Is this server strategy reckless and/or insane?

matteo nunziati

@jaredbusch said in Is this server strategy reckless and/or insane?:

@matteo-nunziati said in Is this server strategy reckless and/or insane?:

@scottalanmiller said in Is this server strategy reckless and/or insane?:

@matteo-nunziati said in Is this server strategy reckless and/or insane?:

@dustinb3403 I'm running it on microSD .... Brrrr

So many posts... running what?

Running hyperv on microSD. HPE microSD.

You can do it. It is not recommended, and Windows will not install itself there. You have to work around the installer to do it to a SD card.

What happened to me was that I had to run install commands from cmd line because hpe controller didn't set the removeable bit of the microsd. Actually is the "removeability" of the device which drives the installer crazy.
Btw hpe certifies this config so it is something like "oem allowed". Let see!

matteo nunziati

@tim_g said in Is this server strategy reckless and/or insane?:

@matteo-nunziati said in Is this server strategy reckless and/or insane?:

I've seen sata ssd x4 raid5 outperform 15k sas x4 raid 10.

x4 SSD any RAID level will outperform x4 15k HDD in any configuration

You're looking at a max of like 250ish realistic IOPS with 15k HDDs. Sure, you can get more at like 100% sequential reads, but not in typical use.

An SSD will give at least tens of thousands IOPS drives, up to hundreds of thousands per drive. There really is no comparison.
If you dectivate cache, ssd write perf is not so stellar on sata. Read is still fast.

StorageNinja

@tim_g said in Is this server strategy reckless and/or insane?:

x4 SSD any RAID level will outperform x4 15k HDD in any configuration

ehhhhh There are some low end SSD's that are "read optimized" that if I throw steady state throughput writes at they will fall over and implode (latency, shoot to the roof especially when Garbage collection kicks in, or the drive starts to get full).

If you don't have NVDIMM's doing write Coalesce or a 2 tier design (write endurance to absorb the writes) you can get really unpredictable latency out of the lower tier SATA SSD's.

StorageNinja

@scottalanmiller said in Is this server strategy reckless and/or insane?:

And that's on SATA. Go to PCIe and you can breach a million per drive!

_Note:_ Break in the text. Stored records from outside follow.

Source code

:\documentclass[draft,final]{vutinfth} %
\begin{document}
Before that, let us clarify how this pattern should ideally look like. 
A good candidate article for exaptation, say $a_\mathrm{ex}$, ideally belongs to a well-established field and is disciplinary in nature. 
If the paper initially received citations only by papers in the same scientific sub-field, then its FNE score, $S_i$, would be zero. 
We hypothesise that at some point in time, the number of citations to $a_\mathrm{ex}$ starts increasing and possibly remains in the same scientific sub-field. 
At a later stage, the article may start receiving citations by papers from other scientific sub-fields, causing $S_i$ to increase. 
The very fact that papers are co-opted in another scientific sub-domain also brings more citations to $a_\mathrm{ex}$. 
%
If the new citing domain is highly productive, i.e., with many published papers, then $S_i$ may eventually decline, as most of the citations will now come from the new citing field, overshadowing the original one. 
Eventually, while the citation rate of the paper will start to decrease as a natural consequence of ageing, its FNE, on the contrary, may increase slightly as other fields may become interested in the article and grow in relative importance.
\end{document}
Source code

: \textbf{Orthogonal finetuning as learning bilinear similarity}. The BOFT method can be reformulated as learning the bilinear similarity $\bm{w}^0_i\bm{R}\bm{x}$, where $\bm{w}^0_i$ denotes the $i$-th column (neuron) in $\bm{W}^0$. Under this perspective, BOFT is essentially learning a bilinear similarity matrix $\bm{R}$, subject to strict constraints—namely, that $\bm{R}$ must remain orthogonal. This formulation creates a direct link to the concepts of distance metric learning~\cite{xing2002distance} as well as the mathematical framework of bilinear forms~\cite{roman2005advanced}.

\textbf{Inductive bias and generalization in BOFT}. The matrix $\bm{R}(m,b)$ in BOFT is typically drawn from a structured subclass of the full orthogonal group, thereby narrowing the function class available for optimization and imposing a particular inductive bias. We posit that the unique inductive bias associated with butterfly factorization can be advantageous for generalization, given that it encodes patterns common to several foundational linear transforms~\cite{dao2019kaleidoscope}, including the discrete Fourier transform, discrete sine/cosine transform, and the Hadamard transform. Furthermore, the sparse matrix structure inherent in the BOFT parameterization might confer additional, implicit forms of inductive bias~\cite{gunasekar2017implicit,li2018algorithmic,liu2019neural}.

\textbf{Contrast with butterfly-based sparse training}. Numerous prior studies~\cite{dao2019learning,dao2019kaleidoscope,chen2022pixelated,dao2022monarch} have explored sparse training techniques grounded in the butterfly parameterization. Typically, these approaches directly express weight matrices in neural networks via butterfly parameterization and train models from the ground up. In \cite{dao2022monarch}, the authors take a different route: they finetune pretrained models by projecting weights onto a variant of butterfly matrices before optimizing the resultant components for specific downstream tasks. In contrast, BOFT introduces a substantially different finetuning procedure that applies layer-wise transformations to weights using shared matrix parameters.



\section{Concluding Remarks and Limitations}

Technically the "Million IOPS" card is NVMe (also it's reads only and that is most CERTAINLY reporting numbers coming from the DRAM on the card and not the actual NAND).

StorageNinja

@matteo-nunziati said in Is this server strategy reckless and/or insane?:

About bench. I've made some tests with my new server before deployment. Disabling controller and disk cache helped a lot understanding real perf of disks.
I've seen sata ssd x4 raid5 outperform 15k sas x4 raid 10.
Enabling cache at controller level blends things, even with big files making benches a bit more blurry.

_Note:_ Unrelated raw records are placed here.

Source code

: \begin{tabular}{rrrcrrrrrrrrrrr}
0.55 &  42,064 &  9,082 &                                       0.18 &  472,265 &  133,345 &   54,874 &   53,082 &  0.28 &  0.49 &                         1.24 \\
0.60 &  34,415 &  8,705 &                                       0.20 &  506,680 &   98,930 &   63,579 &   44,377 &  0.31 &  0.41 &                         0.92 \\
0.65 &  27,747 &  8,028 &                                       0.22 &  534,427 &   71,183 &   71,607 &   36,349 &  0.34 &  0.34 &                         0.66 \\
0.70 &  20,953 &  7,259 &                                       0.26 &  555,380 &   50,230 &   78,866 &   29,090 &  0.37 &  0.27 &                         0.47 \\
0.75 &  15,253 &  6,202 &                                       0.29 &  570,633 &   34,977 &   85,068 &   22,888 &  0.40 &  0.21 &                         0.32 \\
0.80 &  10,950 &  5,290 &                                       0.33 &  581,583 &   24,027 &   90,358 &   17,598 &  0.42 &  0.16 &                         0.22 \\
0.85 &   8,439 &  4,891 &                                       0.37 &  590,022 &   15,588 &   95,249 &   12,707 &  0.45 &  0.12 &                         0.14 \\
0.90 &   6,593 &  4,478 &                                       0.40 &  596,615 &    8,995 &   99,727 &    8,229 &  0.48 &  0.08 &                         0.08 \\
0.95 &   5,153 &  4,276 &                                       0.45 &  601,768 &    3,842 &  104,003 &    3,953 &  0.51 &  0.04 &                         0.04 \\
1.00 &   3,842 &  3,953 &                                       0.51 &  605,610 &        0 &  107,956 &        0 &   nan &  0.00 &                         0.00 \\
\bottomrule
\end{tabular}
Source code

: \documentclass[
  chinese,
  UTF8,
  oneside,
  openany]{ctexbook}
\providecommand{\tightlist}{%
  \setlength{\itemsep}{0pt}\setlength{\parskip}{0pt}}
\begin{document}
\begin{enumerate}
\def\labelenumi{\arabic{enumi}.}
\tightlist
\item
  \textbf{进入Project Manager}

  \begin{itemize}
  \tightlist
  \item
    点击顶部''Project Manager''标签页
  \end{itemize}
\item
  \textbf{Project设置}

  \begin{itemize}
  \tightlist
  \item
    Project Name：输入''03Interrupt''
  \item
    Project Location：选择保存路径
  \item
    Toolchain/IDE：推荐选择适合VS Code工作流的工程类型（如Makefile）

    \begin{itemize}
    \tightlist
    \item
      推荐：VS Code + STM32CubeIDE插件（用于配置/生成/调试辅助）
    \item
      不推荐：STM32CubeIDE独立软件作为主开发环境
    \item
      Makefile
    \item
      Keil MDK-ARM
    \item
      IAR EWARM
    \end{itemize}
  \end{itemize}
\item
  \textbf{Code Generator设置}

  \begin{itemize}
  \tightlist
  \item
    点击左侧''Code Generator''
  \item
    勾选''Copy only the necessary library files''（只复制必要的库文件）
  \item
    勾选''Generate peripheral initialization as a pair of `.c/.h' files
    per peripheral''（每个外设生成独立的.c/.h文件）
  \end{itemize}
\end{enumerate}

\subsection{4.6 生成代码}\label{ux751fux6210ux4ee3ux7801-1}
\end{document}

Running benchmarks is a dark art. Especially with Cache.

Some workloads are cache friendly (So a hybrid system of DRAM or NAND cache and magnetic drives will work the same as an "all flash").
There are a lot of Cache's.. There are controller caches, their are DRAM caches inside of drives (You can't disable this on SSD's, and can only sometimes turn they off on SATA magnetic drives and others). Some SDS systems use one tier of NAND as a Write Cache also, some do read/write caches.
Trying to maximize drives when testing them for Throughput or IOPS is different than trying to profile steady state latency under low queue depth.

99% of people I talk to who are testing something are doing something fairly terrible that doesn't test what htey want. They are doing Crystal Disk or some desktop class system to test a single disk, on a single vHBA, on a single VM that's touching only a handful of the disks or a single cache device.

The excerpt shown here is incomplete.